Het leger van opperbevelhebber Lodewijk de XIV dat over de Rijn kwam bestond uit 100.000 soldaten. De belangrijkste aanvoerders van Lodewijk waren de markies van Turenne, de prins van Condé en maarschalk Luxembourg. De soldaten aan de IJssellinie zullen zich schrap gezet hebben en hebben gebeden zoveel ze konden. De overmacht was enorm. En dan drongen ook de legers van de Duitse bisschoppen aan uit het Oosten.

Drie legers
Het lijkt een schrale troost voor de Staatse soldaten dat het gigantische leger zich na de oversteek opsplitste in drie delen. De prins van Condé had tijdens de oversteek van de Rijn een kogel door zijn hand gekregen. Hierdoor kon hij geen leger aanvoeren, hij trok samen met Turenne westwaarts.

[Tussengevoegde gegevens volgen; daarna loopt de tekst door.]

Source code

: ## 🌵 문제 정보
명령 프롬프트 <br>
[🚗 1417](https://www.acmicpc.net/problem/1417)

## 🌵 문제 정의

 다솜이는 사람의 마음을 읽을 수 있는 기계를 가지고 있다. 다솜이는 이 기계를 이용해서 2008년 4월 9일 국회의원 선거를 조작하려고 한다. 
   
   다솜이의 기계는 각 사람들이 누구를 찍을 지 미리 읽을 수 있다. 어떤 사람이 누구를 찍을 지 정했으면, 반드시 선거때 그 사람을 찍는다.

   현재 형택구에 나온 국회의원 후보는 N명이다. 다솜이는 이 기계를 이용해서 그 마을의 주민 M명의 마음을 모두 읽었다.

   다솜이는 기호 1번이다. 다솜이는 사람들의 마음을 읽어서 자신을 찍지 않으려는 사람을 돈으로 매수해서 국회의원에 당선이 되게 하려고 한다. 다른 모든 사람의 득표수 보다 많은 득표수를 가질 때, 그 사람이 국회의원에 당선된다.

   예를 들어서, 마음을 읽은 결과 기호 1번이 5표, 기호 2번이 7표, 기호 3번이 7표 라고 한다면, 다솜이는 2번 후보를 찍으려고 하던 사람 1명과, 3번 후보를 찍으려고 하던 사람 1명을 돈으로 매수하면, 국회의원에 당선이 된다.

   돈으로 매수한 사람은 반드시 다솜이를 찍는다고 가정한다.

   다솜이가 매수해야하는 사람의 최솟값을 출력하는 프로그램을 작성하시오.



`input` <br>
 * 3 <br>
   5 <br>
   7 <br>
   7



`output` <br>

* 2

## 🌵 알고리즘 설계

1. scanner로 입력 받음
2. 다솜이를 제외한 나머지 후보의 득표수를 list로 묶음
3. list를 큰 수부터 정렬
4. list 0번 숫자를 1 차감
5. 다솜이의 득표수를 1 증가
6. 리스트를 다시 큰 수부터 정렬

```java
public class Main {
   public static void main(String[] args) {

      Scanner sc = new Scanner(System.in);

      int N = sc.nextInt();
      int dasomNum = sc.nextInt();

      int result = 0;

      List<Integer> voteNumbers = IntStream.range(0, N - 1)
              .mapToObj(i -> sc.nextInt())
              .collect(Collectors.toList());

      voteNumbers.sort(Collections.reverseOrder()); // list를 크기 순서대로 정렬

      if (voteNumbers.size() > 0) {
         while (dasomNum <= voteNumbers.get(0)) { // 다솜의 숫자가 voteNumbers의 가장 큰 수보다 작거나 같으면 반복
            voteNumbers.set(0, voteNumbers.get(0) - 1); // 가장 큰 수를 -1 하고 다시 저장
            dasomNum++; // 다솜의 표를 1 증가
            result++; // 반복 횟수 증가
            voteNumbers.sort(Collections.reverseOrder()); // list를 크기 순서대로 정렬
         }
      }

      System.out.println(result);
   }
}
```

Luxembourg ging naar het Noorden richting het leger van de Bisschop van Münster en de koning stoomde op naar Doesburg en Zutphen. Dit waren belangrijke vestingsteden en maakten na verovering de weg vrij om de IJssel over te steken.




Risico’s
De Republiek kreeg dus te maken met twee vijanden aan de oostkant van de IJssellinie en in eerste instantie één leger aan de zuidkant bij Arnhem en Nijmegen. Zouden Arnhem en Nijmegen niet stand houden, dan zou het leger van Condé en Turenne zo door kunnen lopen de Betuwe in. Als ze van daar de Nederrijn over zouden steken, zouden ze via de Veluwe de Staatse troepen aan de IJssel in de rug aan kunnen vallen.